TASK ITEM – Below is a set of records, and all of them should be retyped exactly, minus the pictures.
##########
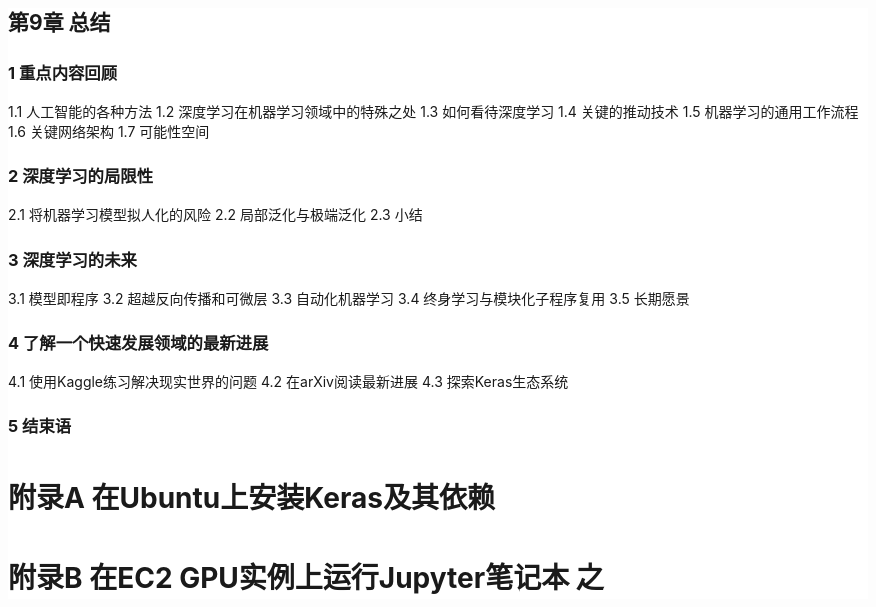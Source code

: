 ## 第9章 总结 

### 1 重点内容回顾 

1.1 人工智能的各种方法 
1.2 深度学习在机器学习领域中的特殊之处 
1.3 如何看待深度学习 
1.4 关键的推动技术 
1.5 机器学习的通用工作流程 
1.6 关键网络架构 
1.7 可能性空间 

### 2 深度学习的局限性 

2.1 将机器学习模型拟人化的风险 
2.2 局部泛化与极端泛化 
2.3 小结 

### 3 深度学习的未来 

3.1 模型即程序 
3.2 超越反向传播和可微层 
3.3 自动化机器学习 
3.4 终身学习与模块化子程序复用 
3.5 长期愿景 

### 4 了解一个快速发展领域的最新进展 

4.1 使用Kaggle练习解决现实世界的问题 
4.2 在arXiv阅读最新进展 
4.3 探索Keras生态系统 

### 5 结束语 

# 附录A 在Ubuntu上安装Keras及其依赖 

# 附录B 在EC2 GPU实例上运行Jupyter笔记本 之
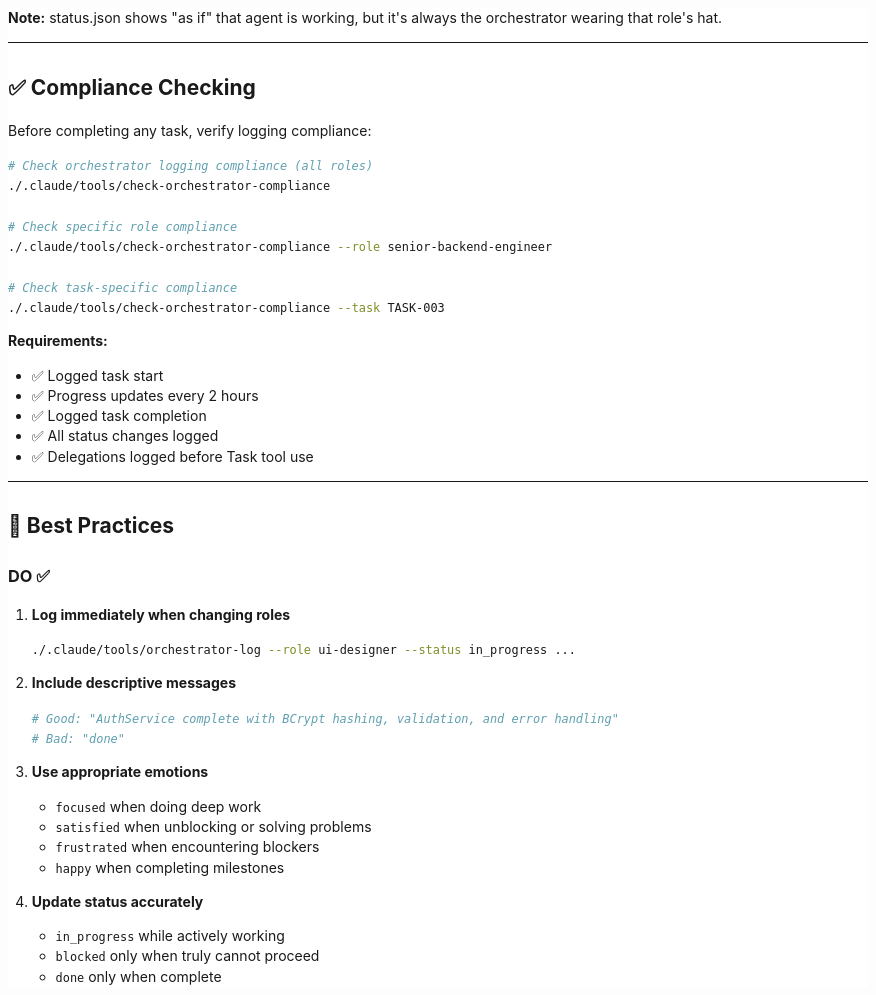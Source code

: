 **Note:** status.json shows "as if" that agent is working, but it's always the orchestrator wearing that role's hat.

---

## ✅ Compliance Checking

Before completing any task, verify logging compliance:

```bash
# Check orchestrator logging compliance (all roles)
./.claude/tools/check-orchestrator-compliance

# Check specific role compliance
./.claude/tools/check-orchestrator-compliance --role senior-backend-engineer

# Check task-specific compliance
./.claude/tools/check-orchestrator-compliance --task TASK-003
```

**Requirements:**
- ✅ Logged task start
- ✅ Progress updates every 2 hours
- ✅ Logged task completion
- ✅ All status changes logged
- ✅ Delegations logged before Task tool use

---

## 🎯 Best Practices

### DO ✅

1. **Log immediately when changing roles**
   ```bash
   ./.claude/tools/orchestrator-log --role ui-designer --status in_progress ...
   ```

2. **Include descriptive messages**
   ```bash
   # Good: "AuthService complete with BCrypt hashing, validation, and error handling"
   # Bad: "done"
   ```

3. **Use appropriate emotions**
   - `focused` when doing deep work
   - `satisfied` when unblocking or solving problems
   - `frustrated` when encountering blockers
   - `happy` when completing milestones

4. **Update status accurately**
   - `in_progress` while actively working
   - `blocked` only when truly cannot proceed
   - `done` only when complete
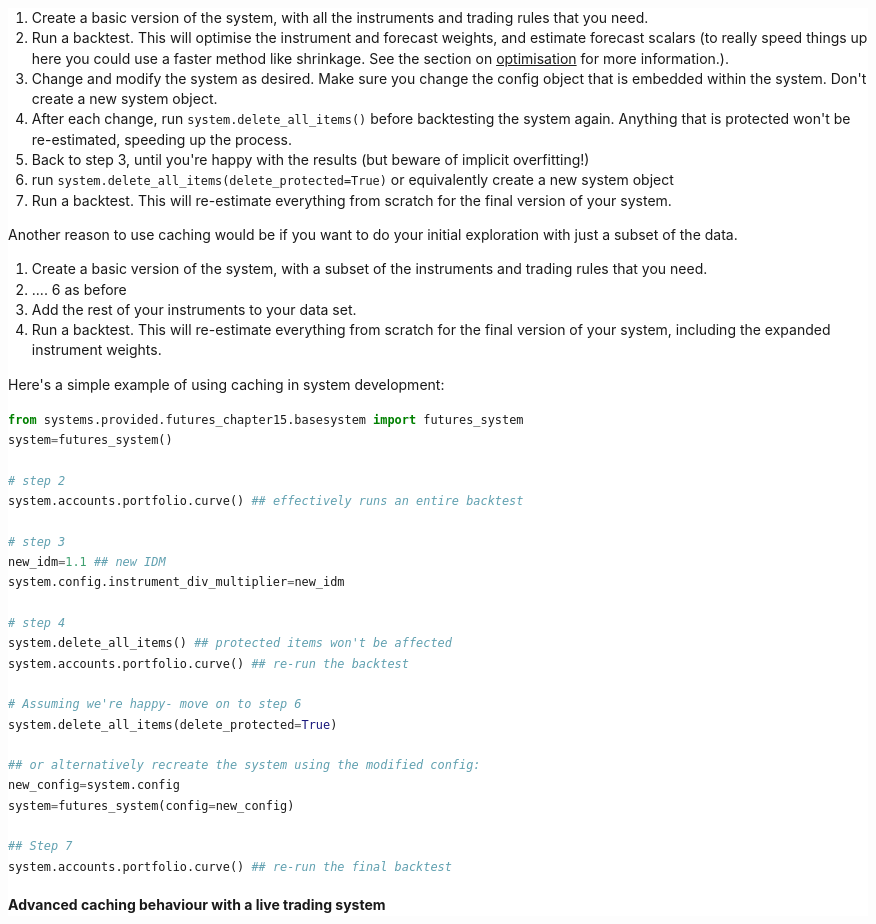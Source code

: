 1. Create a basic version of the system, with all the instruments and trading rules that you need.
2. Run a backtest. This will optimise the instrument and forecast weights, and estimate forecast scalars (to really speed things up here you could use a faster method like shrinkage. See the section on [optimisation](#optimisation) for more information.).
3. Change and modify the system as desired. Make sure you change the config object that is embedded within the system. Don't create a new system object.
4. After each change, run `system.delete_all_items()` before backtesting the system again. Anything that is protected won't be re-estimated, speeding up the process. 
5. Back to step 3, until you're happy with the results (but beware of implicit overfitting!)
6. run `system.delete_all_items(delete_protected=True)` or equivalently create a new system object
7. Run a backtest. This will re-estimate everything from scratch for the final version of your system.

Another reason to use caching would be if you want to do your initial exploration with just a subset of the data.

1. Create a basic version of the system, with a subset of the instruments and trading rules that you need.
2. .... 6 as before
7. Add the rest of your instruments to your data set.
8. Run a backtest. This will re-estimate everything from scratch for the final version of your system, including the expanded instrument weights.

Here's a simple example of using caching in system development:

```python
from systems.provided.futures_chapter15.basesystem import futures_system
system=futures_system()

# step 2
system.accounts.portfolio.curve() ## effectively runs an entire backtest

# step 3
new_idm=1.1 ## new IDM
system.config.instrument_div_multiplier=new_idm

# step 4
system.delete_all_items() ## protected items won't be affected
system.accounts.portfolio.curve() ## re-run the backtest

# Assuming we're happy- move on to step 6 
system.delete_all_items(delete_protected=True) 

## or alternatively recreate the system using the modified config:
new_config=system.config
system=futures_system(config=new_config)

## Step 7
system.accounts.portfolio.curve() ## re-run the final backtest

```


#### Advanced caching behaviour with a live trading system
##########
ANSWER FOR THIS EXERCISE –
Source code

: ## 第9章 总结 

### 1 重点内容回顾 

1.1 人工智能的各种方法 
1.2 深度学习在机器学习领域中的特殊之处 
1.3 如何看待深度学习 
1.4 关键的推动技术 
1.5 机器学习的通用工作流程 
1.6 关键网络架构 
1.7 可能性空间 

### 2 深度学习的局限性 

2.1 将机器学习模型拟人化的风险 
2.2 局部泛化与极端泛化 
2.3 小结 

### 3 深度学习的未来 

3.1 模型即程序 
3.2 超越反向传播和可微层 
3.3 自动化机器学习 
3.4 终身学习与模块化子程序复用 
3.5 长期愿景 

### 4 了解一个快速发展领域的最新进展 

4.1 使用Kaggle练习解决现实世界的问题 
4.2 在arXiv阅读最新进展 
4.3 探索Keras生态系统 

### 5 结束语 

# 附录A 在Ubuntu上安装Keras及其依赖 

# 附录B 在EC2 GPU实例上运行Jupyter笔记本 之
Source code

: **Note:** status.json shows "as if" that agent is working, but it's always the orchestrator wearing that role's hat.

---

## ✅ Compliance Checking

Before completing any task, verify logging compliance:

```bash
# Check orchestrator logging compliance (all roles)
./.claude/tools/check-orchestrator-compliance

# Check specific role compliance
./.claude/tools/check-orchestrator-compliance --role senior-backend-engineer

# Check task-specific compliance
./.claude/tools/check-orchestrator-compliance --task TASK-003
```

**Requirements:**
- ✅ Logged task start
- ✅ Progress updates every 2 hours
- ✅ Logged task completion
- ✅ All status changes logged
- ✅ Delegations logged before Task tool use

---

## 🎯 Best Practices

### DO ✅

1. **Log immediately when changing roles**
   ```bash
   ./.claude/tools/orchestrator-log --role ui-designer --status in_progress ...
   ```

2. **Include descriptive messages**
   ```bash
   # Good: "AuthService complete with BCrypt hashing, validation, and error handling"
   # Bad: "done"
   ```

3. **Use appropriate emotions**
   - `focused` when doing deep work
   - `satisfied` when unblocking or solving problems
   - `frustrated` when encountering blockers
   - `happy` when completing milestones

4. **Update status accurately**
   - `in_progress` while actively working
   - `blocked` only when truly cannot proceed
   - `done` only when complete
Source code

: 1. Create a basic version of the system, with all the instruments and trading rules that you need.
2. Run a backtest. This will optimise the instrument and forecast weights, and estimate forecast scalars (to really speed things up here you could use a faster method like shrinkage. See the section on [optimisation](#optimisation) for more information.).
3. Change and modify the system as desired. Make sure you change the config object that is embedded within the system. Don't create a new system object.
4. After each change, run `system.delete_all_items()` before backtesting the system again. Anything that is protected won't be re-estimated, speeding up the process. 
5. Back to step 3, until you're happy with the results (but beware of implicit overfitting!)
6. run `system.delete_all_items(delete_protected=True)` or equivalently create a new system object
7. Run a backtest. This will re-estimate everything from scratch for the final version of your system.

Another reason to use caching would be if you want to do your initial exploration with just a subset of the data.

1. Create a basic version of the system, with a subset of the instruments and trading rules that you need.
2. .... 6 as before
7. Add the rest of your instruments to your data set.
8. Run a backtest. This will re-estimate everything from scratch for the final version of your system, including the expanded instrument weights.

Here's a simple example of using caching in system development:

```python
from systems.provided.futures_chapter15.basesystem import futures_system
system=futures_system()

# step 2
system.accounts.portfolio.curve() ## effectively runs an entire backtest

# step 3
new_idm=1.1 ## new IDM
system.config.instrument_div_multiplier=new_idm

# step 4
system.delete_all_items() ## protected items won't be affected
system.accounts.portfolio.curve() ## re-run the backtest

# Assuming we're happy- move on to step 6 
system.delete_all_items(delete_protected=True) 

## or alternatively recreate the system using the modified config:
new_config=system.config
system=futures_system(config=new_config)

## Step 7
system.accounts.portfolio.curve() ## re-run the final backtest

```


#### Advanced caching behaviour with a live trading system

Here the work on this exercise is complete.